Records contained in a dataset
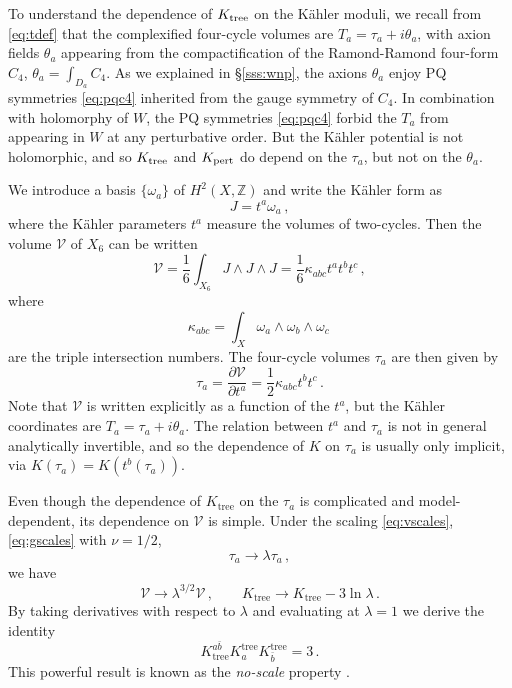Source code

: \documentclass[12pt,a4wide]{article}
\def\V{\mathcal{V}}
\begin{document}
To understand the dependence of $K_{\rm {tree}}$ on the K\"ahler moduli,
we recall from \eqref{eq:tdef} that the complexified four-cycle volumes are $T_a=\tau_a + i\theta_a$, with axion fields $\theta_a$  appearing from the compactification of the Ramond-Ramond four-form $C_4$,  $\theta_a=\int_{D_a}C_4$.
As we explained in \S\ref{sss:wnp}, the axions $\theta_a$ 
enjoy PQ symmetries \eqref{eq:pqc4} inherited from the gauge symmetry of $C_4$.  In combination with holomorphy of $W$, the PQ symmetries \eqref{eq:pqc4} forbid the $T_a$ from appearing in $W$ at any perturbative order.
But the K\"ahler potential 
is not holomorphic,
and so $K_{\rm {tree}}$ and $K_{\rm {pert}}$ do depend on the $\tau_a$, but not on the $\theta_a$.
 
We introduce a basis $\{\omega_a\}$ of $H^2(X,\mathbb{Z})$ and
write the K\"ahler form as 
\begin{equation}
    J=t^a \omega_a\,,
\end{equation}
where the K\"ahler parameters $t^a$ measure the volumes of two-cycles.
Then the volume $\V$ of $X_6$ can be written
\begin{equation}\label{eq:calvolis}
    \V=\frac{1}{6}\int_{X_6} J\wedge J \wedge J=\frac{1}{6}\kappa_{abc}t^a t^b t^c\,,
\end{equation}
where 
\begin{equation}
   \kappa_{abc}=\int_X \omega_a\wedge\omega_b\wedge \omega_c\,
\end{equation}
are the triple intersection numbers.
The four-cycle volumes $\tau_a$ are then given by
\begin{equation}\label{eq:tauis}
    \tau_a=\frac{\partial \V}{\partial t^a}=\frac{1}{2}\kappa_{abc}t^b t^c\,.
\end{equation}
Note that $\V$ is written explicitly as a function of the $t^a$, but the K\"ahler coordinates are $T_a = \tau_a + i \theta_a$. The relation between $t^a$ and $\tau_a$ is not in general analytically invertible, and so the dependence of $K$ on $\tau_a$ is usually only implicit, via $K(\tau_a)=K(t^b(\tau_a))$.

Even though the dependence of $K_{\text{tree}}$   on the  $\tau_a$ is complicated and model-dependent, its dependence on 
$\V$ is simple.  Under the scaling \eqref{eq:vscales}, \eqref{eq:gscales} with $\nu=1/2$,
\begin{equation}
    \tau_a\rightarrow \lambda \tau_a\,,
\end{equation} we have
\begin{equation}
    \V\rightarrow \lambda^{3/2}\V\,, \qquad  K_{\text{tree}}\rightarrow K_{\text{tree}}-3\ln\lambda\,.
\end{equation}
By taking derivatives with respect to $\lambda$ and evaluating at $\lambda=1$ we  derive the identity
\begin{equation}\label{eq:noscaleprop}
    K^{a\bar b}_{\text{tree}}K_a^{\text{tree}} K_{\bar b}^{\text{tree}}=3\,.
\end{equation}
This powerful result is known as the {\emph{no-scale} property} \cite{Cremmer:1983bf}. 
 
\end{document}
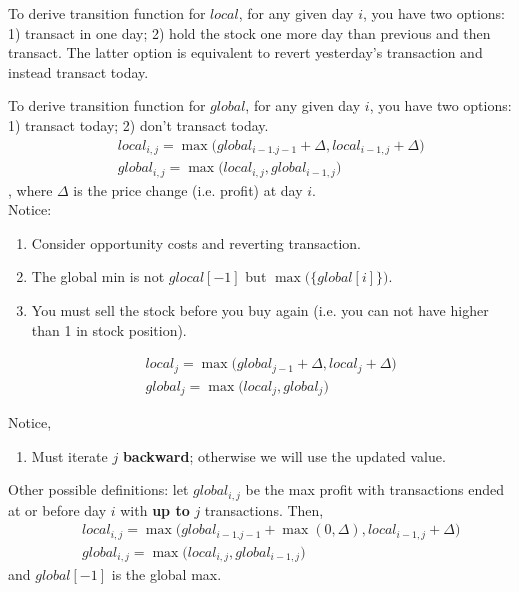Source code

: {To derive transition function for $local$, for any given day $i$, you have two options: 1) transact in one day; 2) hold the stock one more day than previous and then transact. The latter option is equivalent to revert yesterday's transaction and instead transact today. 

To derive transition function for $global$, for any given day $i$, you have two options: 1) transact today; 2) don't transact today. 
\begin{eqnarray*}
&& local_{i,j} = \max\Big(global_{i-1.j-1}+\Delta, local_{i-1,j}+\Delta\Big) \nonumber \\
&& global_{i,j} = \max\Big(local_{i, j}, global_{i-1,j}\Big)
\end{eqnarray*}
, where $\Delta$ is the price change (i.e. profit) at day $i$.\\
Notice:
\begin{enumerate}
\item Consider opportunity costs and reverting transaction.
\item The global min is not $glocal[-1]$ but $\max\big(\{global[i]\}\big)$.
\item You must sell the stock before you buy again (i.e. you can not have higher than 1 in stock position). 
\end{enumerate}

\begin{eqnarray*}
&& local_{j} = \max\Big(global_{j-1} + \Delta, local_{j}+\Delta\Big)
\nonumber \\
&& global_{j} = \max\Big(local_{j}, global_{j}\Big)
\end{eqnarray*}

Notice,
\begin{enumerate}
\item Must iterate $j$ \textbf{backward}; otherwise we will use the updated value. 
\end{enumerate}

Other possible definitions: let $global_{i, j}$ be the max profit
with transactions ended at or before day $i$ with \textbf{up to} $j$ transactions. Then, 
\begin{eqnarray*}
&& local_{i,j} = \max\Big(global_{i-1.j-1} + \max(0, \Delta), local_{i-1,j}+\Delta\Big)
\nonumber \\
&& global_{i,j} = \max\Big(local_{i, j}, global_{i-1,j}\Big)
\end{eqnarray*}
and $global[-1]$ is the global max. 

}

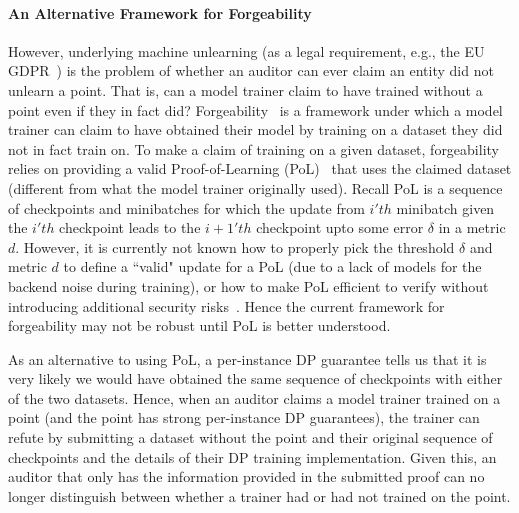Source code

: \paragraph{An Alternative Framework for Forgeability} However, underlying machine unlearning (as a legal requirement, e.g., the EU GDPR~\cite{mantelero2013eu}) is the problem of whether an auditor can ever claim an entity did not unlearn a point. That is, can a model trainer claim to have trained without a point even if they in fact did? Forgeability~\cite{thudi2022necessity} is a framework under which a model trainer can claim to have obtained their model by training on a dataset they did not in fact train on. To make a claim of training on a given dataset, forgeability relies on providing a valid Proof-of-Learning (PoL)~\cite{jia2021proof} that uses the claimed dataset (different from what the model trainer originally used). Recall PoL is a sequence of checkpoints and minibatches for which the update from $i'th$ minibatch given the $i'th$ checkpoint leads to the $i+1'th$ checkpoint upto some error $\delta$ in a metric $d$. However, it is currently not known how to properly pick the threshold $\delta$ and metric $d$ to define a ``valid" update for a PoL (due to a lack of models for the backend noise during training), or how to make PoL efficient to verify without introducing additional security risks~\cite{fang2023proof}. Hence the current framework for forgeability may not be robust until PoL is better understood.

As an alternative to using PoL, a per-instance DP guarantee tells us that it is very likely we would have obtained the same sequence of checkpoints with either of the two datasets. Hence, when an auditor claims a model trainer trained on a point (and the point has strong per-instance DP guarantees), the trainer can refute by submitting a dataset without the point and their original sequence of checkpoints and the details of their DP training implementation. Given this, an 
auditor that only has the information provided in the submitted proof can no longer distinguish between whether a trainer had or had not trained on the point.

* _What is needed_: Exactly as they appear, please return only the lines from the first line of the records through the line containing "As we explained", both included, leaving out all pictures.

* _Written reply_:
Source code

: \documentclass[12pt,a4wide]{article}
\def\V{\mathcal{V}}
\begin{document}
To understand the dependence of $K_{\rm {tree}}$ on the K\"ahler moduli,
we recall from \eqref{eq:tdef} that the complexified four-cycle volumes are $T_a=\tau_a + i\theta_a$, with axion fields $\theta_a$  appearing from the compactification of the Ramond-Ramond four-form $C_4$,  $\theta_a=\int_{D_a}C_4$.
As we explained in \S\ref{sss:wnp}, the axions $\theta_a$ 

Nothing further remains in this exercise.